Старик, похоже, крайне удивился и, кажется, впервые за вечер оторвал свой страдальческий взгляд от едва брезжившей в сутеми лесной линии берега.
— Да, лет? Ведь двадцать пять лет прошло, голова еловая!
Гримаса глубокой внутренней боли исказила старческое лицо Петровича. Губы его совсем по-младенчески обиженно задрожали, глаза быстро-быстро заморгали, и взгляд разом потух. Видно, только теперь до его помраченного сознания стал медленно доходить весь страшный смысл его многолетнего заблуждения.
— Так это… Так это как же?..
Внутренне весь напрягшись в каком-то усилии, он, наверно, хотел и не мог выразить какую-то оправдательную для себя мысль, и от этого непосильного напряжения взгляд его сделался неподвижным, обессмыслел и сошел с того берега. Старик на глазах сник, помрачнел еще больше, ушел весь в себя. Наверно, внутри у него было что-то такое, что надолго сковало его неподвижностью и немотой.
— Я тебе говорю, брось эти забавки, — возясь со снастями, раздраженно убеждал внизу Коломиец. — Ребят не дождешься. Амба обоим. Уже где-нибудь и косточки сгнили. Вот так!

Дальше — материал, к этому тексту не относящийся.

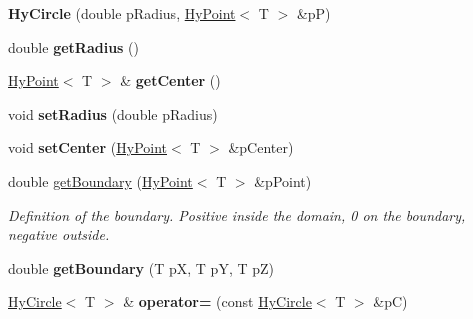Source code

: \begin{DoxyCompactItemize}
\item 
\hypertarget{classHyCircle_adc55ea1795d45073c90c462bda267e6f}{
{\bfseries HyCircle} (double pRadius, \hyperlink{classHyPoint}{HyPoint}$<$ T $>$ \&pP)}
\label{classHyCircle_adc55ea1795d45073c90c462bda267e6f}

\item 
\hypertarget{classHyCircle_aa730543a6c7b464024fc530cf49e3c28}{
double {\bfseries getRadius} ()}
\label{classHyCircle_aa730543a6c7b464024fc530cf49e3c28}

\item 
\hypertarget{classHyCircle_a06295a19bea9a4afef499d10b7edb5fd}{
\hyperlink{classHyPoint}{HyPoint}$<$ T $>$ \& {\bfseries getCenter} ()}
\label{classHyCircle_a06295a19bea9a4afef499d10b7edb5fd}

\item 
\hypertarget{classHyCircle_a47d49ab084e13d1af2f6b8b7d8d3fdc0}{
void {\bfseries setRadius} (double pRadius)}
\label{classHyCircle_a47d49ab084e13d1af2f6b8b7d8d3fdc0}

\item 
\hypertarget{classHyCircle_a69ada2f6b472a1f1f7ecefa0d94210ec}{
void {\bfseries setCenter} (\hyperlink{classHyPoint}{HyPoint}$<$ T $>$ \&pCenter)}
\label{classHyCircle_a69ada2f6b472a1f1f7ecefa0d94210ec}

\item 
double \hyperlink{classHyCircle_aed6e84c3e2e99b8f84aa1b723224f4c5}{getBoundary} (\hyperlink{classHyPoint}{HyPoint}$<$ T $>$ \&pPoint)
\begin{DoxyCompactList}\small\item\em Definition of the boundary. Positive inside the domain, 0 on the boundary, negative outside. \item\end{DoxyCompactList}\item 
\hypertarget{classHyCircle_a08ababcaa26c11288e66a66a3d0e7f38}{
double {\bfseries getBoundary} (T pX, T pY, T pZ)}
\label{classHyCircle_a08ababcaa26c11288e66a66a3d0e7f38}

\item 
\hypertarget{classHyCircle_aeed0b7d097fbd97cfe87c8f7dc4e0b52}{
\hyperlink{classHyCircle}{HyCircle}$<$ T $>$ \& {\bfseries operator=} (const \hyperlink{classHyCircle}{HyCircle}$<$ T $>$ \&pC)}
\label{classHyCircle_aeed0b7d097fbd97cfe87c8f7dc4e0b52}

\end{DoxyCompactItemize}
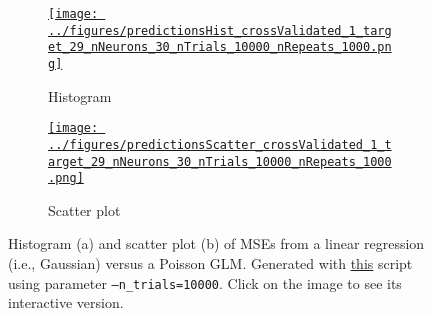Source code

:\documentclass[12pt]{article}
\def\figWidth{4.5in}
\begin{document}
\begin{appendices}
\begin{figure}[H]
    \centering
    \begin{subfigure}{\textwidth}
        \centering
        \href{https://www.gatsby.ucl.ac.uk/~rapela/neuroinformatics/2023/ws7/figures/predictionsHist_crossValidated_1_target_29_nNeurons_30_nTrials_10000_nRepeats_1000.html}{\texttt{[image: ../figures/predictionsHist\_crossValidated\_1\_target\_29\_nNeurons\_30\_nTrials\_10000\_nRepeats\_1000.png]}}
        \caption{Histogram}
    \end{subfigure}
    \begin{subfigure}{\textwidth}
        \centering
        \href{https://www.gatsby.ucl.ac.uk/~rapela/neuroinformatics/2023/ws7/figures/predictionsScatter_crossValidated_1_target_29_nNeurons_30_nTrials_10000_nRepeats_1000.html}{\texttt{[image: ../figures/predictionsScatter\_crossValidated\_1\_target\_29\_nNeurons\_30\_nTrials\_10000\_nRepeats\_1000.png]}}
        \caption{Scatter plot}
    \end{subfigure}
    \caption{Histogram (a) and scatter plot (b) of MSEs from a linear
	regression (i.e., Gaussian) versus a Poisson GLM.
	Generated with
	\href{https://github.com/joacorapela/neuroinformatics23/blob/master/worksheets/ws7/mySolution/code/scripts/doComputePredictions.py}{this}
	script using parameter \texttt{--n\_trials=10000}. Click on the image to
	see its interactive version.}
    \label{fig:mses_PoissonVsGaussian_nTrials_10000}
\end{figure}

\end{appendices}



\end{document}
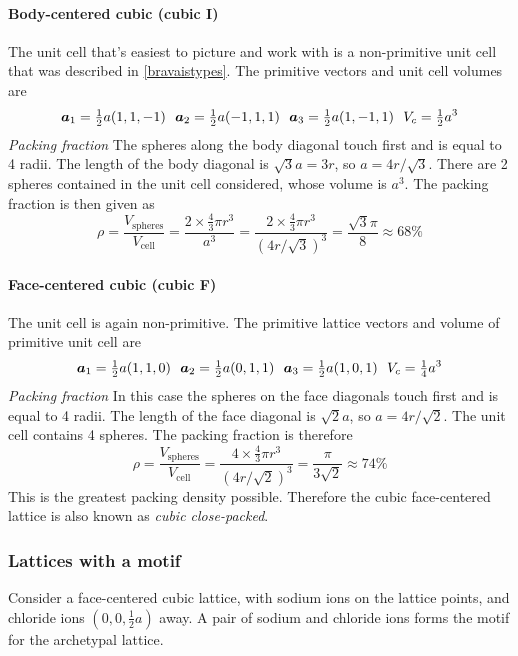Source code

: \paragraph{Body-centered cubic (cubic I)} 
The unit cell that's easiest to picture and work with is a non-primitive unit cell that was described in \cref{bravaistypes}. The primitive vectors and unit cell volumes are 
\begin{equation*}
	\bvec{a}_1=\tfrac{1}{2}a(1,1,-1)\ \ \bvec{a}_2=\tfrac{1}{2}a(-1,1,1)\ \ \bvec{a}_3=\tfrac{1}{2}a(1,-1,1)\ \ V_c=\tfrac{1}{2}a^3
\end{equation*}
\emph{Packing fraction}
The spheres along the body diagonal touch first and is equal to 4 radii. The length of the body diagonal is $\sqrt{3}a=3r$, so $a=4r/\sqrt{3}$. There are 2 spheres contained in the unit cell considered, whose volume is $a^3$. The packing fraction is then given as
\begin{equation}
 	\rho=\frac{V_{\mathrm{spheres}}}{V_{\mathrm{cell}}}=\frac{2\times\tfrac{4}{3}\pi r^3}{a^3}=\frac{2\times\tfrac{4}{3}\pi r^3}{(4r/\sqrt{3})^3}=\frac{\sqrt{3}\pi}{8}\approx68\%
\end{equation} 
\paragraph{Face-centered cubic (cubic F)} 
The unit cell is again non-primitive. The primitive lattice vectors and volume of primitive unit cell are
\begin{equation}
	\bvec{a}_1=\tfrac{1}{2}a(1,1,0)\ \ \bvec{a}_2=\tfrac{1}{2}a(0,1,1)\ \ \bvec{a}_3=\tfrac{1}{2}a(1,0,1)\ \ V_c=\tfrac{1}{4}a^3
\end{equation}
\emph{Packing fraction}
In this case the spheres on the face diagonals touch first and is equal to 4 radii. The length of the face diagonal is $\sqrt{2}a$, so $a=4r/\sqrt{2}$. The unit cell contains 4 spheres. The packing fraction is therefore
\begin{equation}
	\rho=\frac{V_{\mathrm{spheres}}}{V_{\mathrm{cell}}}=\frac{4\times\tfrac{4}{3}\pi r^3}{(4r/\sqrt{2})^3}=\frac{\pi}{3\sqrt{2}}\approx74\%
\end{equation}
This is the greatest packing density possible. Therefore the cubic face-centered lattice is also known as \emph{cubic close-packed}. 
\subsubsection{Lattices with a motif}
Consider a face-centered cubic lattice, with sodium ions on the lattice points, and chloride ions $(0,0,\tfrac{1}{2}a)$ away. A pair of sodium and chloride ions forms the motif for the archetypal  lattice.

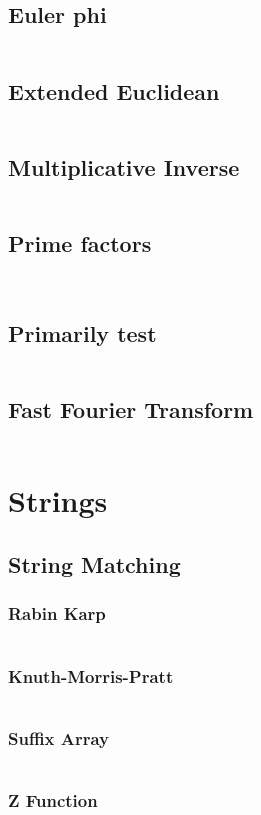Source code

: \documentclass[a4paper, 10pt, twocolumn, landscape]{article}
\begin{document}
  \subsection{Euler phi}
  \inputminted{cpp}{math/euler-phi.cpp}
  \subsection{Extended Euclidean}
  \inputminted{cpp}{math/extended-euclid.cpp}
  \subsection{Multiplicative Inverse}
  \inputminted{cpp}{math/mult-inverse.cpp}
  \subsection{Prime factors}
  \inputminted{cpp}{math/prime-factors.cpp}
  \inputminted{cpp}{math/pollard-rho.cpp}
  \subsection{Primarily test}
  \inputminted{cpp}{math/miller-rabin.cpp}
  \subsection{Fast Fourier Transform}
  \inputminted{cpp}{math/fft.cpp}

  
  \section{Strings}
  \subsection{String Matching}
  \subsubsection{Rabin Karp}
  \inputminted{cpp}{strings/rabin-karp.cpp}
  \subsubsection{Knuth-Morris-Pratt}
  \inputminted{cpp}{strings/kmp.cpp}
  \subsubsection{Suffix Array}
  \inputminted{cpp}{strings/suffix-array.cpp}
  \subsubsection{Z Function}
  \inputminted{cpp}{strings/z.cpp}
\end{document}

Старик молчал. Занятый своим делом, замолчал и Коломиец. Сумерки наступающей ночи быстро поглощали берег, кустарник, из приречных оврагов поползли сизые космы тумана, легкие дымчатые струи его потянулись по тихому плесу. Быстро тускнея, река теряла свой дневной блеск, темный противоположный берег широко опрокинулся в ее глубину, залив речную поверхность гладкой непроницаемой чернотой. Землечерпалка перестала громыхать, стало совсем глухо и тихо, и в этой тишине тоненько и нежно, как из неведомого далека, тиликнул маленький звоночек донки. Захлябав по камням подошвами резиновых сапог, Коломиец бросился к крайней на берегу удочке и, сноровисто перебирая руками, принялся выматывать из воды леску. Он не видел, как Петрович на обрыве трудно поднялся, пошатнулся и, сгорбившись, молча побрел куда-то прочь от этого берега.
Наверно, в темноте старик где-то разошелся с Юрой, который вскоре появился на обрыве и, крякнув, бросил к ногам трескучую охапку валежника — большую охапку рядом с маленькой вязанкой Петровича.
— А где дед?
— Гляди, какого взял! — заслышав друга, бодро заговорил под обрывом Коломиец. — Келбик что надо! Полкило потянет…
— А Петрович где? — почуяв недоброе, повторил вопрос Юра.
— Петрович? А кто его… Пошел, наверно. Я сказал ему…
— Как? — остолбенел на обрыве Юра. — Что ты сказал?
— Все сказал. А то водят полоумного за нос. Поддакивают…
— Что ты наделал? Ты же его убил!
— Так уж и убил! Жив будет!
— Ой же и калун! Ой же и тумак! Я же тебе говорил! Его же тут берегли все! Щадили! А ты?..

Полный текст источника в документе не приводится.